記事末尾に製品やメーカーへの意見を入力できる入力欄を用意したので、ぜひ意見や要望を送信してほしい。いただいた意見はそれぞれのメーカーや国内代理店に送付、製品開発などの参考として活用していただく予定だ。
X570搭載マザーボードが多数展示、ビデオカードの新製品も
ASRockは、かつては「変態」という言葉に代表されるユニークな製品を多数投入する異色のメーカーというイメージが強かったが、昨今はゲーム向けブランド「Phantom Gaming」や、ハイエンドながらコストパフォーマンスを重視した「Taichi」、耐久性重視の「Steel Legend」などの幅広い製品をラインナップする堅実なメーカーといった印象が強くなってきている。さらに、2018年よりビデオカード市場にも参入し、ユーザーからも高い評価を得ている。
そんなASRockは今回、AMDの第3世代Ryzenに対応する新型チップセット「X570」を搭載するマザーボードをCOMPUTEX会場で多数展示。新たなブランドとなる「AQUA」や「Creator」を冠する製品を投入し、さらに多くのユーザーにアプローチしようとする姿が伺える。
それでは、X570マザーボードを中心に、ASRockブースやプレスカンファレンス会場で展示されていた新製品を紹介しよう。
本格水冷対応の新フラッグシップマザー「X570 AQUA」全世界で999枚の限定生産
マザーボードの新製品として、最新のX570チップセットを搭載したSocket AM4対応マザーボードが全部で10製品展示されていた。

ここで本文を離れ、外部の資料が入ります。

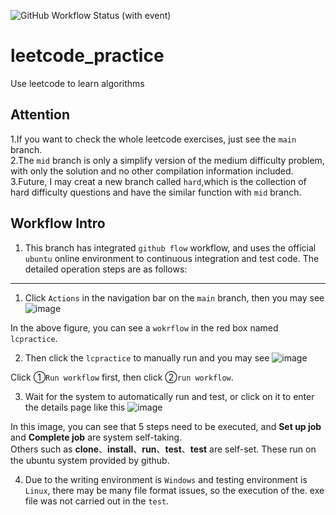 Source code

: ![GitHub Workflow Status (with event)](https://img.shields.io/github/actions/workflow/status/SCULX/leetcode_practice/lcpractice.yml)

# leetcode_practice
Use leetcode to learn algorithms

## Attention
1.If you want to check the whole leetcode exercises, just see the `main` branch.<br>
2.The `mid` branch is only a simplify version of the medium difficulty problem, with only the solution and no other compilation information included.<br>
3.Future, I may creat a new branch called `hard`,which is the collection of hard difficulty questions and have the similar function with `mid` branch.<br>

## Workflow Intro
1. This branch has integrated `github flow` workflow, and uses the official `ubuntu` online environment to continuous integration and test code. The detailed operation steps are as follows:

***
1. Click `Actions` in the navigation bar on the `main` branch, then you may see
![image](https://github.com/SCULX/leetcode_practice/assets/75171632/14facf15-112f-448a-8ef8-6325f36650c6)
 
 In the above figure, you can see a `wokrflow` in the red box named `lcpractice`.
 
 2. Then click the `lcpractice` to manually run and you may see
![image](https://github.com/SCULX/leetcode_practice/assets/75171632/454b1a27-e6c0-4713-b5b9-b69f558c5280)
 
 Click ①`Run workflow` first, then click ②`run workflow`.
 
 3. Wait for the system to automatically run and test, or click on it to enter the details page like this
 ![image](https://github.com/SCULX/leetcode_practice/assets/75171632/9068d5e8-9ca6-4822-a217-bd5718da447b)

In this image, you can see that 5 steps need to be executed, and **Set up job** and **Complete job** are system self-taking.<br>
Others such as **clone**、**install**、**run**、**test**、**test** are self-set. These run on the ubuntu system provided by github.

4. Due to the writing environment is `Windows` and testing environment is `Linux`, there may be many file format issues, so the execution of the. exe file was not carried out in the `test`.
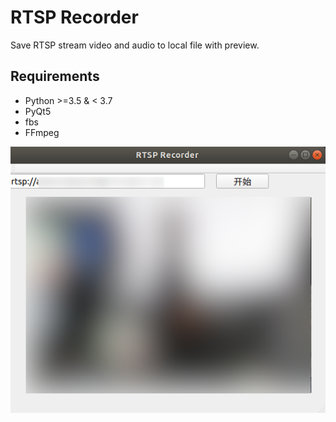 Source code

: # RTSP Recorder
Save RTSP stream video and audio to local file with preview.

## Requirements
- Python >=3.5 & < 3.7
- PyQt5
- fbs
- FFmpeg

![1567738999122](images/1567738999122.png)
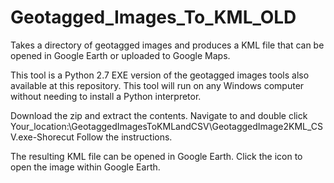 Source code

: # Geotagged_Images_To_KML_OLD
Takes a directory of geotagged images and produces a KML file that can be opened in Google Earth or uploaded to Google Maps.

This tool is a Python 2.7 EXE version of the geotagged images tools also available at this repository.  This tool will run on any Windows computer without needing to install a Python interpretor.

Download the zip and extract the contents.
Navigate to and double click   Your_location:\GeotaggedImagesToKMLandCSV\GeotaggedImage2KML_CSV.exe-Shorecut
Follow the instructions.

The resulting KML file can be opened in Google Earth.  Click the icon to open the image within Google Earth.

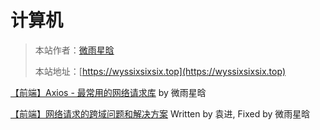 # 计算机

> 本站作者：[微雨星晗](https://github.com/WeiYuXingHan)
>
> 本站地址：[https://wyssixsixsix.top](https://wyssixsixsix.top)


[【前端】Axios - 最常用的网络请求库](Axios.md) by 微雨星晗

[【前端】网络请求的跨域问题和解决方案](跨域问题和解决方案.md) Written by 袁进, Fixed by 微雨星晗


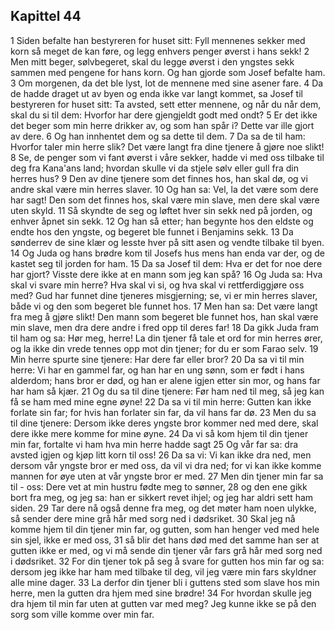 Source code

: ## Kapittel 44

1 Siden befalte han bestyreren for huset sitt: Fyll mennenes sekker med korn så meget de kan føre, og legg enhvers penger øverst i hans sekk!
2 Men mitt beger, sølvbegeret, skal du legge øverst i den yngstes sekk sammen med pengene for hans korn. Og han gjorde som Josef befalte ham.
3 Om morgenen, da det ble lyst, lot de mennene med sine asener fare.
4 Da de hadde draget ut av byen og enda ikke var langt kommet, sa Josef til bestyreren for huset sitt: Ta avsted, sett etter mennene, og når du når dem, skal du si til dem: Hvorfor har dere gjengjeldt godt med ondt?
5 Er det ikke det beger som min herre drikker av, og som han spår i? Dette var ille gjort av dere.
6 Og han innhentet dem og sa dette til dem.
7 Da sa de til ham: Hvorfor taler min herre slik? Det være langt fra dine tjenere å gjøre noe slikt!
8 Se, de penger som vi fant øverst i våre sekker, hadde vi med oss tilbake til deg fra Kana'ans land; hvordan skulle vi da stjele sølv eller gull fra din herres hus?
9 Den av dine tjenere som det finnes hos, han skal dø, og vi andre skal være min herres slaver.
10 Og han sa: Vel, la det være som dere har sagt! Den som det finnes hos, skal være min slave, men dere skal være uten skyld.
11 Så skyndte de seg og løftet hver sin sekk ned på jorden, og enhver åpnet sin sekk.
12 Og han så etter; han begynte hos den eldste og endte hos den yngste, og begeret ble funnet i Benjamins sekk.
13 Da sønderrev de sine klær og lesste hver på sitt asen og vendte tilbake til byen.
14 Og Juda og hans brødre kom til Josefs hus mens han enda var der, og de kastet seg til jorden for ham.
15 Da sa Josef til dem: Hva er det for noe dere har gjort? Visste dere ikke at en mann som jeg kan spå?
16 Og Juda sa: Hva skal vi svare min herre? Hva skal vi si, og hva skal vi rettferdiggjøre oss med? Gud har funnet dine tjeneres misgjerning; se, vi er min herres slaver, både vi og den som begeret ble funnet hos.
17 Men han sa: Det være langt fra meg å gjøre slikt! Den mann som begeret ble funnet hos, han skal være min slave, men dra dere andre i fred opp til deres far!
18 Da gikk Juda fram til ham og sa: Hør meg, herre! La din tjener få tale et ord for min herres ører, og la ikke din vrede tennes opp mot din tjener; for du er som Farao selv.
19 Min herre spurte sine tjenere: Har dere far eller bror?
20 Da sa vi til min herre: Vi har en gammel far, og han har en ung sønn, som er født i hans alderdom; hans bror er død, og han er alene igjen etter sin mor, og hans far har ham så kjær.
21 Og du sa til dine tjenere: Før ham ned til meg, så jeg kan få se ham med mine egne øyne!
22 Da sa vi til min herre: Gutten kan ikke forlate sin far; for hvis han forlater sin far, da vil hans far dø.
23 Men du sa til dine tjenere: Dersom ikke deres yngste bror kommer ned med dere, skal dere ikke mere komme for mine øyne.
24 Da vi så kom hjem til din tjener min far, fortalte vi ham hva min herre hadde sagt
25 Og vår far sa: dra avsted igjen og kjøp litt korn til oss!
26 Da sa vi: Vi kan ikke dra ned, men dersom vår yngste bror er med oss, da vil vi dra ned; for vi kan ikke komme mannen for øye uten at vår yngste bror er med.
27 Men din tjener min far sa til - oss: Dere vet at min hustru fødte meg to sønner,
28 og den ene gikk bort fra meg, og jeg sa: han er sikkert revet ihjel; og jeg har aldri sett ham siden.
29 Tar dere nå også denne fra meg, og det møter ham noen ulykke, så sender dere mine grå hår med sorg ned i dødsriket.
30 Skal jeg nå komme hjem til din tjener min far, og gutten, som han henger ved med hele sin sjel, ikke er med oss,
31 så blir det hans død med det samme han ser at gutten ikke er med, og vi må sende din tjener vår fars grå hår med sorg ned i dødsriket.
32 For din tjener tok på seg å svare for gutten hos min far og sa: dersom jeg ikke har ham med tilbake til deg, vil jeg være min fars skyldner alle mine dager.
33 La derfor din tjener bli i guttens sted som slave hos min herre, men la gutten dra hjem med sine brødre!
34 For hvordan skulle jeg dra hjem til min far uten at gutten var med meg? Jeg kunne ikke se på den sorg som ville komme over min far.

その中でも注目したい製品が、フラッグシップモデルとなるE-ATXマザーボード「X570 AQUA」だ。X570 AQUAは、本格水冷に対応したマザーボードであり、全世界999枚限定生産の特別モデルである。ボード全体を覆う白いカバーが目立つが、そのカバーの右下部分には「001/999」のようにシリアルナンバーが刻印されている。
X570 AQUAは、フラッグシップモデルの名に恥じない、非常に高機能なマザーボードである。拡張スロットとしてPCIe 4.0 x16を3基、PCIe 4.0 1を3基の合計6基備え、PCIe 4.0 x4のHyper M.2を2基搭載している。また、Thunderbolt 3ポートも2基搭載するほか、10Gbit LANと1000BASE-T LAN、最大2.4Gbpsの通信が可能なWi-Fi 6や最新のBluetooth 5.0もサポートしている。
カバーの周囲やチップセット付近のクリアカバー部分には、フルカラーLEDが実装されており、美しくライトアップされる。水冷により、冷却性能と静音性を両立できる本製品は、とことん性能にこだわるエンスージアスト垂涎の製品といえるだろう。
なお、本製品の価格や出荷時期は未定だが、今回発表されたX570搭載マザーボードはすべて、日本でも販売される予定とのことだ。
高機能かつコストパフォーマンス重視の「X570 Taichi」、同ブランドで13番目の製品
ASRockのマザーボードの中でも、性能と価格の両立を図ったモデルが「Taichi」ブランドである。昨今のTaichiは、ギア(歯車)を模したデザインが施されていることが特徴であり、高機能かつコストパフォーマンスを重視したモデルということで人気がある。
今回登場した「X570 Taichi」は、初代Taichiから数えて13製品目となる、Taichiブランドの最新モデルだ。メモリスロットは4基で、DDR4 4666+までサポートする。拡張スロットとして、PCIe 4.0 x16スロットを3基とPCIe 4.0 x1スロットを2基搭載し、PCIe 4.0 x4接続のHyper M.2も3基搭載する。拡張スロット周りやHyper M.2スロットは、アルミ製の大きなカバーで覆われており、M.2 SSDから発生する熱を効率よく放熱することができる。
ワイヤレス機能も充実しており、Intel製のIEEE 802.11ax対応WiFiモジュールを搭載。最新のWi-Fi 6をサポートし、最大2.4Gbpsの高速通信が可能だ。さらに、Bluetooth 5.0にも対応している。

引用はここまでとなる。